2018-08-29 Thread Janne Jaanila (JIRA)


[ 
https://issues.apache.org/jira/browse/SPARK-23298?page=com.atlassian.jira.plugin.system.issuetabpanels:comment-tabpanel&focusedCommentId=16596324#comment-16596324
 ] 

Janne Jaanila commented on SPARK-23298:
---

I have faced a similar problem with multiple dropDuplicates() calls.
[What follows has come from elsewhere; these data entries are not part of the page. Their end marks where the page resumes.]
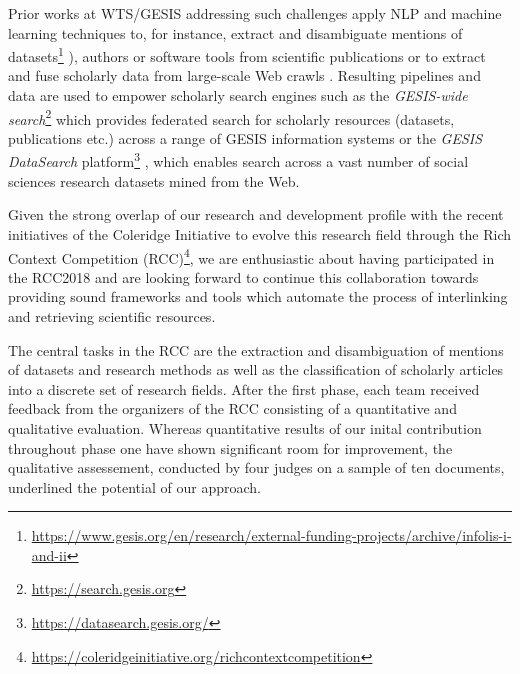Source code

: Prior works at WTS/GESIS addressing such challenges apply NLP and machine learning techniques to, for instance, extract and disambiguate mentions of datasets\footnote{\url{https://www.gesis.org/en/research/external-funding-projects/archive/infolis-i-and-ii}} \cite{boland2012identifying,ghavimi2016semi}), authors \cite{conf/cikm/Backes18, conf/jcdl/Backes18} or software tools \cite{boland2019distant} from scientific publications or to extract and fuse scholarly data from large-scale Web crawls \cite{journals/semweb/YuGFLRD19, sahoo2015analysing}. Resulting pipelines and data are used to empower scholarly search engines such as the \textit{GESIS-wide search}\footnote{\url{https://search.gesis.org}}  \cite{conf/jcdl/HienertKBZM19} which provides federated search for scholarly resources (datasets, publications etc.) across a range of GESIS information systems or the \textit{GESIS DataSearch} platform\footnote{\url{https://datasearch.gesis.org/}} \cite{Krmer2018ADD}, which enables search across a vast number of social sciences research datasets mined from the Web. 

Given the strong overlap of our research and development profile with the recent initiatives of the Coleridge Initiative to evolve this research field through the Rich Context Competition (RCC)\footnote{\url{https://coleridgeinitiative.org/richcontextcompetition}}, we are enthusiastic about having participated in the RCC2018 and are looking forward to continue this collaboration towards providing sound frameworks and tools which automate the process of interlinking and retrieving scientific resources.

The central tasks in the RCC are the extraction and disambiguation of mentions of datasets and research methods as well as the classification of scholarly articles into a discrete set of research fields. After the first phase, each team received feedback from the organizers of the RCC consisting of a quantitative and qualitative evaluation. Whereas quantitative results of our inital contribution throughout phase one have shown significant room for improvement, the qualitative assessement, conducted by four judges on a sample of ten documents, underlined the potential of our approach. 



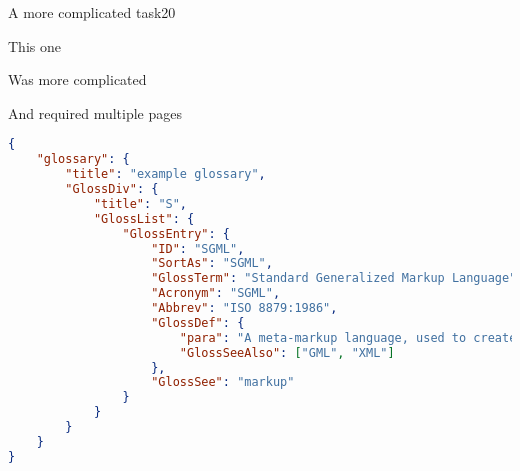 \begin{task}{A more complicated task}{20}

This one

\pagebreak

Was more complicated 

\pagebreak

And required multiple pages
\end{task}



\begin{frame}[containsverbatim]
	\begin{lstlisting}[language=json,firstnumber=1,basicstyle=\tiny]
{
    "glossary": {
        "title": "example glossary",
		"GlossDiv": {
            "title": "S",
			"GlossList": {
                "GlossEntry": {
                    "ID": "SGML",
					"SortAs": "SGML",
					"GlossTerm": "Standard Generalized Markup Language",
					"Acronym": "SGML",
					"Abbrev": "ISO 8879:1986",
					"GlossDef": {
                        "para": "A meta-markup language, used to create markup languages such as DocBook.",
						"GlossSeeAlso": ["GML", "XML"]
                    },
					"GlossSee": "markup"
                }
            }
        }
    }
}
	\end{lstlisting}		
	\end{frame}

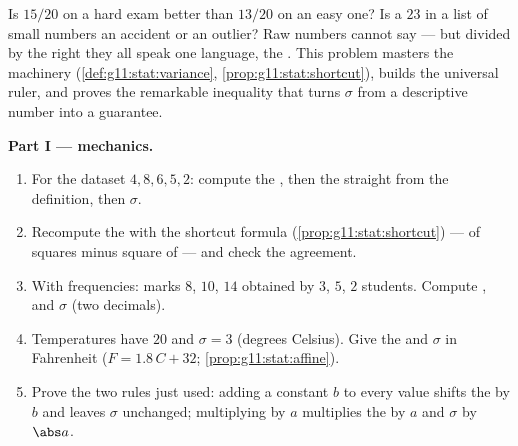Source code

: \begin{problem}
\label{pb:g11:stat:1}
Is $15/20$ on a hard exam better than $13/20$ on an easy one? Is
a $23$ in a list of small numbers an accident or an outlier? Raw
numbers cannot say --- but divided by the right  they all speak one language, the \emph{}. This
problem masters the  machinery
(\cref{def:g11:stat:variance},
\cref{prop:g11:stat:shortcut}), builds the universal ruler, and
proves the remarkable inequality that turns $\sigma$ from a
descriptive number into a guarantee.

\medskip
\noindent\textbf{Part I ---  mechanics.}
\begin{enumerate}
  \item For the dataset $4, 8, 6, 5, 2$: compute the , then
        the  straight from the definition, then
        $\sigma$.
  \item Recompute the  with the shortcut formula
        (\cref{prop:g11:stat:shortcut}) ---  of squares
        minus square of  --- and check the agreement.
  \item With frequencies: marks $8$, $10$, $14$ obtained by
        $3$, $5$, $2$ students. Compute ,  and
        $\sigma$ (two decimals).
  \item Temperatures have  $20$ and $\sigma = 3$ (degrees
        Celsius). Give the  and $\sigma$ in Fahrenheit
        ($F = 1.8\,C + 32$; \cref{prop:g11:stat:affine}).
  \item Prove the two rules just used: adding a constant $b$ to
        every value shifts the  by $b$ and leaves $\sigma$
        unchanged; multiplying by $a$ multiplies the  by $a$
        and $\sigma$ by $\abs a$.
\end{enumerate}


\end{problem}

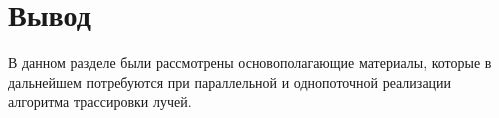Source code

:\begin{figure}[ht!]
\end{figure}

\section{Вывод}

В данном разделе были рассмотрены
основополагающие материалы, которые в дальнейшем потребуются
при параллельной и однопоточной реализации алгоритма трассировки лучей.  
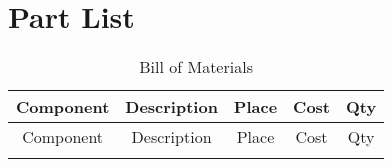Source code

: \section{Part List}

\begin{center}

    \begin{longtable}{|c|c|c|c|c|}
    \caption{Bill of Materials \label{tab:partList}} \\
     \hline
    \rowcolor{Gray}
    Component & Description & Place & Cost  & Qty \\
    \hline \hline \endfirsthead
    
         \hline
    \rowcolor{Gray}
    Component & Description & Place & Cost  & Qty \\
    \hline \hline \endhead
    
    \endfoot


\end{longtable}
\end{center}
I was able 
to reproduce it with Masteusz's dataframe in spark-shell:

 
{code:java}
./spark-shell --master yarn --deploy-mode client

scala> val df = spark.range(1000).withColumn("col1", (rand() * 
1000).cast("long")).withColumn("col2", (rand() * 1000).cast("long")).drop("id")
df: org.apache.spark.sql.DataFrame = [col1: bigint, col2: bigint]
scala> df.dropDuplicates("col1").dropDuplicates("col2").count()
res77: Long = 639 
scala> df.dropDuplicates("col1").dropDuplicates("col2").count()
res78: Long = 638
scala> df.dropDuplicates("col1").dropDuplicates("col2").count()
res79: Long = 618
scala> df.dropDuplicates("col1").dropDuplicates("col2").count()
res80: Long = 635
{code}
 

Count with a single dropDuplicates call works as expected.

I'm using Spark 2.3.1. We recently upgraded from 2.0.2 because of this issue.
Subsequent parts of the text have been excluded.